The key in both instances was that the beneficiary of their worship was the Supreme Lord, who has a personal form. With that form He was able to arrive on the scene and protect the worship. Sometimes that protection arrives subtly in the shifting of external conditions. We may think that rituals and recommendations are just superstitions, like wearing your hat backwards in a baseball game in the hopes that your team will make a rally, but actually the real foolishness is to think that every reaction arrives only at random. We may pray for help today and not receive it, but this doesn’t mean that the prayer is fruitless. All reactions come at the appropriate time, like a tree that blossoms flowers. This truth is especially worth knowing for the sinful, who think that they can commit whatever crimes they wish and get away with them.
“Just as a tree starts to blossom during the proper season, so the doer of sinful deeds inevitably reaps the horrible fruit of their actions at the appropriate time.” (Lord Rama speaking to Khara, Valmiki Ramayana, Aranya Kand, 29.8)

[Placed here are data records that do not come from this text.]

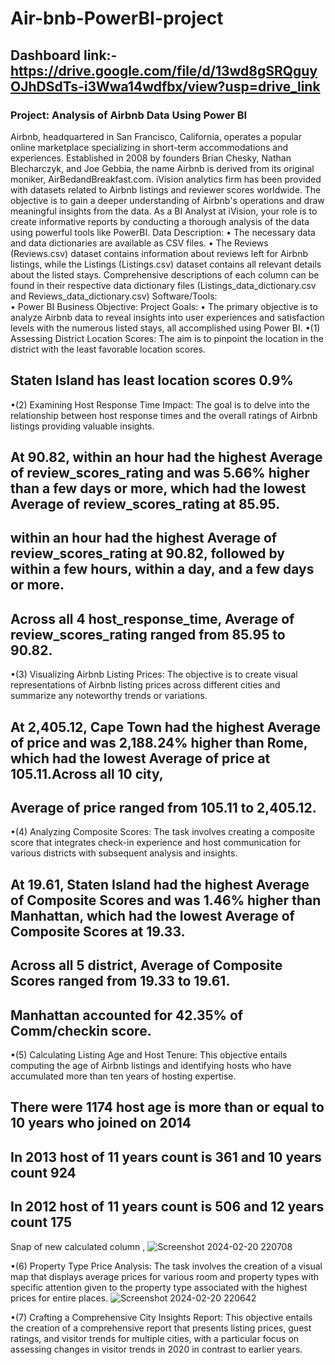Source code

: # Air-bnb-PowerBI-project
## Dashboard link:- https://drive.google.com/file/d/13wd8gSRQguyOJhDSdTs-i3Wwa14wdfbx/view?usp=drive_link
###          Project: Analysis of Airbnb Data Using Power BI  
Airbnb, headquartered in San Francisco, California, operates a popular online 
marketplace specializing in short-term accommodations and experiences. 
Established in 2008 by founders Brian Chesky, Nathan Blecharczyk, and Joe Gebbia, 
the name Airbnb is derived from its original moniker, AirBedandBreakfast.com. iVision 
analytics firm has been provided with datasets related to Airbnb listings and reviewer 
scores worldwide. The objective is to gain a deeper understanding of Airbnb's 
operations and draw meaningful insights from the data. As a BI Analyst at iVision, your 
role is to create informative reports by conducting a thorough analysis of the data 
using powerful tools like PowerBI. 
Data Description: 
• The necessary data and data dictionaries are available as CSV files. 
• The Reviews (Reviews.csv) dataset contains information about reviews left for 
Airbnb listings, while the Listings (Listings.csv) dataset contains all relevant 
details about the listed stays. Comprehensive descriptions of each column can 
be found in their respective data dictionary files (Listings_data_dictionary.csv 
and Reviews_data_dictionary.csv) 
Software/Tools:  
• Power BI 
Business Objective: 
Project Goals: 
• The primary objective is to analyze Airbnb data to reveal insights into user experiences 
and satisfaction levels with the numerous listed stays, all accomplished using Power 
BI. 
•(1) Assessing District Location Scores: The aim is to pinpoint the location in the 
district with the least favorable location scores.
## Staten Island has least location scores 0.9%
•(2) Examining Host Response Time Impact: The goal is to delve into the 
relationship between host response times and the overall ratings of Airbnb 
listings providing valuable insights. 
## ﻿At 90.82, within an hour had the highest Average of review_scores_rating and was 5.66% higher than a few days or more, which had the lowest Average of review_scores_rating at 85.95.
## ﻿within an hour had the highest Average of review_scores_rating at 90.82, followed by within a few hours, within a day, and a few days or more.
## ﻿Across all 4 host_response_time, Average of review_scores_rating ranged from 85.95 to 90.82.
•(3) Visualizing Airbnb Listing Prices: The objective is to create visual 
representations of Airbnb listing prices across different cities and summarize 
any noteworthy trends or variations. 
## ﻿At 2,405.12, Cape Town had the highest Average of price and was 2,188.24% higher than Rome, which had the lowest Average of price at 105.11.﻿Across all 10 city, 
## Average of price ranged from 105.11 to 2,405.12.
•(4) Analyzing Composite Scores: The task involves creating a composite score 
that integrates check-in experience and host communication for various 
districts with subsequent analysis and insights. 
## ﻿At 19.61, Staten Island had the highest Average of Composite Scores and was 1.46% higher than Manhattan, which had the lowest Average of Composite Scores at 19.33.
## ﻿Across all 5 district, Average of Composite Scores ranged from 19.33 to 19.61.
## ﻿Manhattan accounted for 42.35% of Comm/checkin score.
•(5) Calculating Listing Age and Host Tenure: This objective entails computing the 
age of Airbnb listings and identifying hosts who have accumulated more than 
ten years of hosting expertise. 
## There were 1174 host age is more than or equal to 10 years who joined on 2014
## In 2013 host of 11 years count is 361 and 10 years count 924
## In 2012 host of 11 years count is 506 and 12 years count 175
Snap of new calculated column ,
![Screenshot 2024-02-20 220708](https://github.com/Parma14/Air-bnb-PowerBI-project/assets/152804829/ec480c7e-d29f-4544-a478-48052ebf932c)

                                                               

•(6) Property Type Price Analysis: The task involves the creation of a visual 
map that displays average prices for various room and property types with 
specific attention given to the property type associated with the highest prices 
for entire places.
![Screenshot 2024-02-20 220642](https://github.com/Parma14/Air-bnb-PowerBI-project/assets/152804829/57becf4f-d4bd-4c35-ad07-74206d02496c)

•(7) Crafting a Comprehensive City Insights Report: This objective entails the 
creation of a comprehensive report that presents listing prices, guest ratings, 
and visitor trends for multiple cities, with a particular focus on assessing 
changes in visitor trends in 2020 in contrast to earlier years.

In the present period of time, the origin of matter and spirit, the non-sectarian Absolute Truth, is best served through chanting His holy names, such as those found in the maha-mantra: Hare Krishna Hare Krishna, Krishna Krishna, Hare Hare, Hare Rama Hare Rama, Rama Rama, Hare Hare. We find a way to shower in the winter, cook in the summer, get up for work when we’re tired, and dig out of our driveway after a snowstorm. Therefore we should be able to find a way to always chant the holy names. A person of strong resolve glorifies God no matter the circumstance. And that resolve is always rewarded, as has been shown time and time again.
Work even when hard to concentrate,
Winter and summer seasons to tolerate.
Shower, eat, sleep not only when to feel,
Responsibilities wait not for conditions ideal.
Worship of God the same you can know,
Sita spoke truth even when in Lanka to go.
For chanting holy names make the time,
Devotees with resolve find life sublime.